EXERCISE PROMPT>
From the entries below, extract every line that includes the word "https".

[DATA EXTRACTS Boundary: Start]

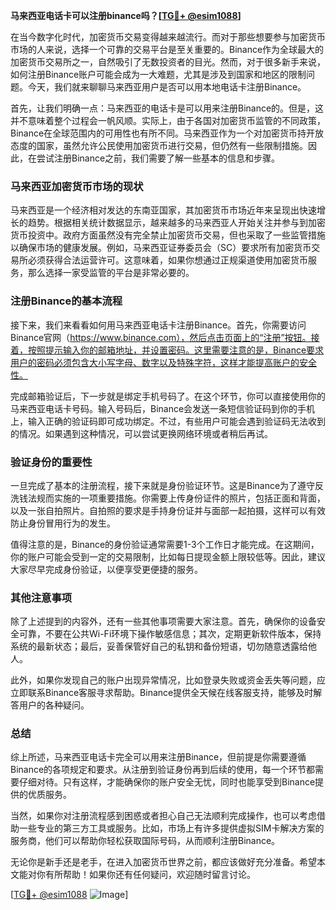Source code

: **马来西亚电话卡可以注册binance吗？[[TG💪+ @esim1088](https://t.me/s/esim1088)]**

在当今数字化时代，加密货币交易变得越来越流行。而对于那些想要参与加密货币市场的人来说，选择一个可靠的交易平台是至关重要的。Binance作为全球最大的加密货币交易所之一，自然吸引了无数投资者的目光。然而，对于很多新手来说，如何注册Binance账户可能会成为一大难题，尤其是涉及到国家和地区的限制问题。今天，我们就来聊聊马来西亚用户是否可以用本地电话卡注册Binance。

首先，让我们明确一点：马来西亚的电话卡是可以用来注册Binance的。但是，这并不意味着整个过程会一帆风顺。实际上，由于各国对加密货币监管的不同政策，Binance在全球范围内的可用性也有所不同。马来西亚作为一个对加密货币持开放态度的国家，虽然允许公民使用加密货币进行交易，但仍然有一些限制措施。因此，在尝试注册Binance之前，我们需要了解一些基本的信息和步骤。

### 马来西亚加密货币市场的现状

马来西亚是一个经济相对发达的东南亚国家，其加密货币市场近年来呈现出快速增长的趋势。根据相关统计数据显示，越来越多的马来西亚人开始关注并参与到加密货币投资中。政府方面虽然没有完全禁止加密货币交易，但也采取了一些监管措施以确保市场的健康发展。例如，马来西亚证券委员会（SC）要求所有加密货币交易所必须获得合法运营许可。这意味着，如果你想通过正规渠道使用加密货币服务，那么选择一家受监管的平台是非常必要的。

### 注册Binance的基本流程

接下来，我们来看看如何用马来西亚电话卡注册Binance。首先，你需要访问Binance官网（https://www.binance.com），然后点击页面上的“注册”按钮。接着，按照提示输入你的邮箱地址，并设置密码。这里需要注意的是，Binance要求用户的密码必须包含大小写字母、数字以及特殊字符，这样才能提高账户的安全性。

完成邮箱验证后，下一步就是绑定手机号码了。在这个环节，你可以直接使用你的马来西亚电话卡号码。输入号码后，Binance会发送一条短信验证码到你的手机上，输入正确的验证码即可成功绑定。不过，有些用户可能会遇到验证码无法收到的情况。如果遇到这种情况，可以尝试更换网络环境或者稍后再试。

### 验证身份的重要性

一旦完成了基本的注册流程，接下来就是身份验证环节。这是Binance为了遵守反洗钱法规而实施的一项重要措施。你需要上传身份证件的照片，包括正面和背面，以及一张自拍照片。自拍照的要求是手持身份证并与面部一起拍摄，这样可以有效防止身份冒用行为的发生。

值得注意的是，Binance的身份验证通常需要1-3个工作日才能完成。在这期间，你的账户可能会受到一定的交易限制，比如每日提现金额上限较低等。因此，建议大家尽早完成身份验证，以便享受更便捷的服务。

### 其他注意事项

除了上述提到的内容外，还有一些其他事项需要大家注意。首先，确保你的设备安全可靠，不要在公共Wi-Fi环境下操作敏感信息；其次，定期更新软件版本，保持系统的最新状态；最后，妥善保管好自己的私钥和备份短语，切勿随意透露给他人。

此外，如果你发现自己的账户出现异常情况，比如登录失败或资金丢失等问题，应立即联系Binance客服寻求帮助。Binance提供全天候在线客服支持，能够及时解答用户的各种疑问。

### 总结

综上所述，马来西亚电话卡完全可以用来注册Binance，但前提是你需要遵循Binance的各项规定和要求。从注册到验证身份再到后续的使用，每一个环节都需要仔细对待。只有这样，才能确保你的账户安全无忧，同时也能享受到Binance提供的优质服务。

当然，如果你对注册流程感到困惑或者担心自己无法顺利完成操作，也可以考虑借助一些专业的第三方工具或服务。比如，市场上有许多提供虚拟SIM卡解决方案的服务商，他们可以帮助你轻松获取国际号码，从而顺利注册Binance。

无论你是新手还是老手，在进入加密货币世界之前，都应该做好充分准备。希望本文能对你有所帮助！如果你还有任何疑问，欢迎随时留言讨论。

[[TG💪+ @esim1088](https://t.me/s/esim1088) ![Image](https://i.postimg.cc/4NQfJmqS/Snipaste-2025-05-13-00-14-12.png)]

[DATA EXTRACTS Boundary: End]

PROBLEM SOLUTION>
: **马来西亚电话卡可以注册binance吗？[[TG💪+ @esim1088](https://t.me/s/esim1088)]**
接下来，我们来看看如何用马来西亚电话卡注册Binance。首先，你需要访问Binance官网（https://www.binance.com），然后点击页面上的“注册”按钮。接着，按照提示输入你的邮箱地址，并设置密码。这里需要注意的是，Binance要求用户的密码必须包含大小写字母、数字以及特殊字符，这样才能提高账户的安全性。
[[TG💪+ @esim1088](https://t.me/s/esim1088) ![Image](https://i.postimg.cc/4NQfJmqS/Snipaste-2025-05-13-00-14-12.png)]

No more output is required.